We can consider obeying God's commandments or any order as being controlled by someone else or something outside us; and, of course, since we want to be autonomous, we rebel against that. But that's not the meaning of obedience for Jesus. Obedience for Him is an act of love. Just as thinking is the activity of the mind, willing is the activity of the heart; and, therefore, to will the same thing as another person, to share the same will, the same desire, the same resolve is an act of love.
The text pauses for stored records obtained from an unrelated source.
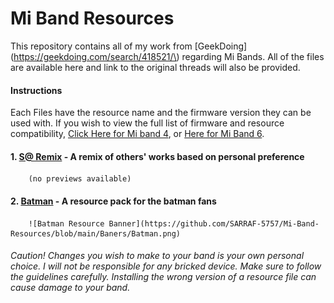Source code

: # Mi Band Resources

This repository contains all of my work from [GeekDoing](https://geekdoing.com/search/418521/\) regarding Mi Bands. All of the files are available here and link to the original threads will also be provided.

#### Instructions
Each Files have the resource name and the firmware version they can be used with. If you wish to view the full list of firmware and resource compatibility, [Click Here for Mi band 4](https://geekdoing.com/threads/xiaomi-mi-band-4-official-firmwares.1372/), or [Here for Mi Band 6](https://geekdoing.com/threads/mi-band-6-original-firmwares-resources-fonts.2780/).

#### 1. [S@ Remix](https://geekdoing.com/threads/s-remix-resource-1-0.1450/) - A remix of others' works based on personal preference
        (no previews available)

#### 2. [Batman](https://geekdoing.com/threads/batman-theme-v1-v2.1454/) - A resource pack for the batman fans
        ![Batman Resource Banner](https://github.com/SARRAF-5757/Mi-Band-Resources/blob/main/Baners/Batman.png)


###### Caution! Changes you wish to make to your band is your own personal choice. I will not be responsible for any bricked device. Make sure to follow the guidelines carefully. Installing the wrong version of a resource file can cause damage to your band.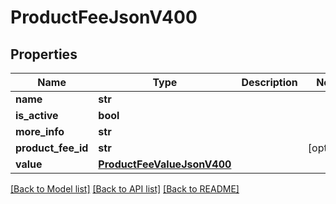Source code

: # ProductFeeJsonV400

## Properties
Name | Type | Description | Notes
------------ | ------------- | ------------- | -------------
**name** | **str** |  | 
**is_active** | **bool** |  | 
**more_info** | **str** |  | 
**product_fee_id** | **str** |  | [optional] 
**value** | [**ProductFeeValueJsonV400**](ProductFeeValueJsonV400.md) |  | 

[[Back to Model list]](../README.md#documentation-for-models) [[Back to API list]](../README.md#documentation-for-api-endpoints) [[Back to README]](../README.md)


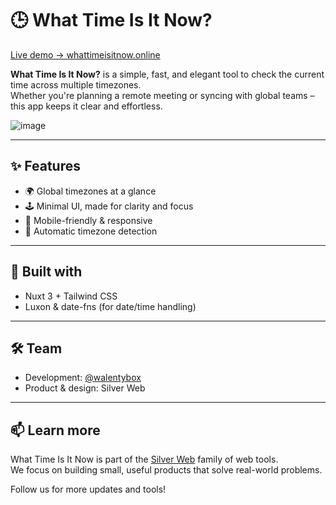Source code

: # 🕒 What Time Is It Now?

[Live demo → whattimeisitnow.online](https://whattimeisitnow.online)

**What Time Is It Now?** is a simple, fast, and elegant tool to check the current time across multiple timezones.  
Whether you're planning a remote meeting or syncing with global teams – this app keeps it clear and effortless.

![image](https://github.com/user-attachments/assets/4dd413b1-f50b-43cb-bf07-0eecdb31dd4a)

---

## ✨ Features

- 🌍 Global timezones at a glance
- 🕹️ Minimal UI, made for clarity and focus
- 📱 Mobile-friendly & responsive
- 🧭 Automatic timezone detection

---

## 🔧 Built with

- Nuxt 3 + Tailwind CSS  
- Luxon & date-fns (for date/time handling)

---

## 🛠 Team

- Development: [@walentybox](https://github.com/walentybox)
- Product & design: Silver Web

---

## 📫 Learn more

What Time Is It Now is part of the [Silver Web](https://silverweb.dev) family of web tools.  
We focus on building small, useful products that solve real-world problems.

Follow us for more updates and tools!

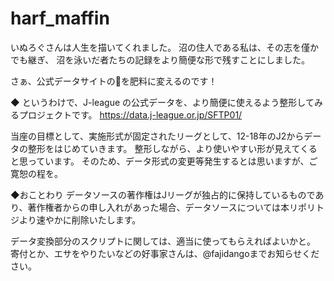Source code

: # harf_maffin

いぬろぐさんは人生を描いてくれました。
沼の住人である私は、その志を僅かでも継ぎ、
沼を泳いだ者たちの記録をより簡便な形で残すことにしました。

さぁ、公式データサイトの💩を肥料に変えるのです！

◆
というわけで、J-league の公式データを、より簡便に使えるよう整形してみるプロジェクトです。
https://data.j-league.or.jp/SFTP01/


当座の目標として、実施形式が固定されたリーグとして、12-18年のJ2からデータの整形をはじめていきます。
整形しながら、より使いやすい形が見えてくると思っています。
そのため、データ形式の変更等発生するとは思いますが、ご寛恕の程を。

◆おことわり
データソースの著作権はJリーグが独占的に保持しているものであり、著作権者からの申し入れがあった場合、データソースについては本リポリトジより速やかに削除いたします。

データ変換部分のスクリプトに関しては、適当に使ってもらえればよいかと。
寄付とか、エサをやりたいなどの好事家さんは、@fajidangoまでお知らせください。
And that is part of the meaning of community life. This is true of the common life of two persons in marriage, and it is true of the common life in a monastic community. When we make profession as monks for example, we choose a very specific way of living our Christian life. That way of life, which includes a type of spirituality, forms of prayer, and also a concrete organization of the daily routine and of the exercise of various responsibilities within the group, is explained to us during our first years in the monastery. At the time of our profession, when we are asked if this is what we want to live and we say "I do", we make an act of love. We decide to will the same thing that all those who have already made that profession and who already form this community did. From that time on our ongoing respect for that way of life which we have chosen is an ongoing communion of the hearts between us and all our brothers; every act that is done out of respect for that way of life, that is, every act of obedience to the Rule we have chosen as our Rule of life is an act of love. And since we believe that this Rule is the spelling out for us of the commandments of the Lord -- otherwise our profession would not have any Christian meaning -- since we believe this, we can count on Jesus words who said: "... my Father will love you; I too will love you. We will come and make with you our dwelling."

The Acts of the Apostles give us some additional light on the way the first Christians understood and lived that reality – in a manner that was at the same time both free and creative. Jesus had ordered his disciples to preach his message to all the nations. They did it, first in Jerusalem in to the Jews in the first place; then to the Jews of the Diaspora en afterwards to the Samaritans, who were considered by the Jews as heretical and worse than pagans. The beginnings of that preaching to the Samaritans, which are narrated to us in today’s first lecture, were due to the initiative of a simple deacon, not mandated at all for that ministry, but whose mission was afterwards confirmed by Peter.

Obedience is a communion of the hearts that is not pure passivity. It requires creativeness from the one who obeys as much as from the one who commands or who writes de law.